# PROMPT
For the string "essa", search the entries below and copy every line where it appears.

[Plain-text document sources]
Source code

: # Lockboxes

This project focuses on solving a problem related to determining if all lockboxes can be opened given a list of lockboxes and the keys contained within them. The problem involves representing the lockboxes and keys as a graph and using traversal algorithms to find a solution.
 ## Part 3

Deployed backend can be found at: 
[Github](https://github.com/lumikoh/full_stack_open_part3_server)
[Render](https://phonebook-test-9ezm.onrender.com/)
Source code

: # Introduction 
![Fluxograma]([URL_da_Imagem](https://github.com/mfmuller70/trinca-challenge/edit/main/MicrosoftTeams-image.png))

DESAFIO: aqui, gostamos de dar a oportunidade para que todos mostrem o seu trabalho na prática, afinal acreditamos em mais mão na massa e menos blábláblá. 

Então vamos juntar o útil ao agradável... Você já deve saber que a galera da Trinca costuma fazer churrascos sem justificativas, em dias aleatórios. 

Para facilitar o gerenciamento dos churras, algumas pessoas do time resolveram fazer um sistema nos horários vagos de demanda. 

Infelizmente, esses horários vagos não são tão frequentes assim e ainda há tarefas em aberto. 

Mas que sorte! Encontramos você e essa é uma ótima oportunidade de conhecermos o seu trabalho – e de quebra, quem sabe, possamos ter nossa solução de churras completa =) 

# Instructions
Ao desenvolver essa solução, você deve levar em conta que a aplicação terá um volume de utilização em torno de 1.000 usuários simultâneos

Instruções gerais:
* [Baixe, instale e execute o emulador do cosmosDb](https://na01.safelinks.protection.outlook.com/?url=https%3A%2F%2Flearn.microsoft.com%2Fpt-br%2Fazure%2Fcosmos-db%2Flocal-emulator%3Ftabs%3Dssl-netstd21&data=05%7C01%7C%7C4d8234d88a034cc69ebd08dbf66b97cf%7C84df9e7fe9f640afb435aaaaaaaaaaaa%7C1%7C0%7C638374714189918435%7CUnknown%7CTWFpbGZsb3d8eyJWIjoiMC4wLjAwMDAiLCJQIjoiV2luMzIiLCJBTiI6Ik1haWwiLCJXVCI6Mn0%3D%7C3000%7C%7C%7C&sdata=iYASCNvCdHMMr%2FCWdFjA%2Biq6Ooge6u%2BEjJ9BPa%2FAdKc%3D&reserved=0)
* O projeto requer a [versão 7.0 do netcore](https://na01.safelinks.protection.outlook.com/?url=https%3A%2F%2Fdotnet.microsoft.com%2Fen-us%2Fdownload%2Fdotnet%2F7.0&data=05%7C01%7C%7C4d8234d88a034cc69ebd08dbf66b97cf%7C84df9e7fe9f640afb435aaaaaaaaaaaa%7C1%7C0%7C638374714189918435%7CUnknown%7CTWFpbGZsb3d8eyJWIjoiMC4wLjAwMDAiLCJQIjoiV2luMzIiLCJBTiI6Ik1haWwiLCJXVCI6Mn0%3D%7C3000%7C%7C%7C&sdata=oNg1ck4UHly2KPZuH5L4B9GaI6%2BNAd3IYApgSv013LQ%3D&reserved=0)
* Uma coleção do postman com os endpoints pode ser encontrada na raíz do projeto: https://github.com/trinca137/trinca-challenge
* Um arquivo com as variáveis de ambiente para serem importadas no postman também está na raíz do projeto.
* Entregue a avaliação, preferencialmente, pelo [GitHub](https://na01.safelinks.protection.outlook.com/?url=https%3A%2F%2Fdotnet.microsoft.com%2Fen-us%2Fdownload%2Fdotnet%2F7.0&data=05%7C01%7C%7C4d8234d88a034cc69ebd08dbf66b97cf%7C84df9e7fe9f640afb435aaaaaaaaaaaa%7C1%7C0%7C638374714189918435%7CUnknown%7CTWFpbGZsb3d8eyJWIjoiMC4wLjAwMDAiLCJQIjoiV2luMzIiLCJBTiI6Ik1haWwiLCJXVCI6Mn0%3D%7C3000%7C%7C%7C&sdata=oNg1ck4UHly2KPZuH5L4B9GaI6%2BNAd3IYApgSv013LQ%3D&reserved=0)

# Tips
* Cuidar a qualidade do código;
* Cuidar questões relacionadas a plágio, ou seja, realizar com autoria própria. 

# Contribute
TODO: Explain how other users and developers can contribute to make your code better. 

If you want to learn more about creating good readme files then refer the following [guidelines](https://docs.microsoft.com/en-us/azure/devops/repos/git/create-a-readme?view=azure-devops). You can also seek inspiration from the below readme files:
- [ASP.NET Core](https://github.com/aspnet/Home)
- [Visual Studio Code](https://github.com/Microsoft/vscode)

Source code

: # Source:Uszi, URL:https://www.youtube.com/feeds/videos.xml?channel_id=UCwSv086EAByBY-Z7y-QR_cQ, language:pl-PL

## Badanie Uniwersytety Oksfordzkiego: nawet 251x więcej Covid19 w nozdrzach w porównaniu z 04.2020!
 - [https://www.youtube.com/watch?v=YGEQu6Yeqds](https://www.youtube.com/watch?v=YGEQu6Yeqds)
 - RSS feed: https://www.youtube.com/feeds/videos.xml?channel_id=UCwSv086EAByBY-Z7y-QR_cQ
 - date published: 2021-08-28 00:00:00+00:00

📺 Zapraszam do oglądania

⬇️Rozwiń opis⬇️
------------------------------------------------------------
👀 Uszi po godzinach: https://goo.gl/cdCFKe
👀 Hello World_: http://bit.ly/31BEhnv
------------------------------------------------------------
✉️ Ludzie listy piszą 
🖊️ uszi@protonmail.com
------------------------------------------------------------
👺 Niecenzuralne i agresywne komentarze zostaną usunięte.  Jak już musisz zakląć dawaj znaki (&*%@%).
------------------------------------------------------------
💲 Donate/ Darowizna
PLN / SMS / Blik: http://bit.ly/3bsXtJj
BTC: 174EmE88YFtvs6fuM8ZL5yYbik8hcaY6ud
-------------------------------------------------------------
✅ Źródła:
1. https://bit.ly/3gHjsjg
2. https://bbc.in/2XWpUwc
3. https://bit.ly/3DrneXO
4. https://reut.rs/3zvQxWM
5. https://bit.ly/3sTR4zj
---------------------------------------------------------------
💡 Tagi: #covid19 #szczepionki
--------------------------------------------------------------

# RESPONSE BOX
Mas que sorte! Encontramos você e essa é uma ótima oportunidade de conhecermos o seu trabalho – e de quebra, quem sabe, possamos ter nossa solução de churras completa =) 
Ao desenvolver essa solução, você deve levar em conta que a aplicação terá um volume de utilização em torno de 1.000 usuários simultâneos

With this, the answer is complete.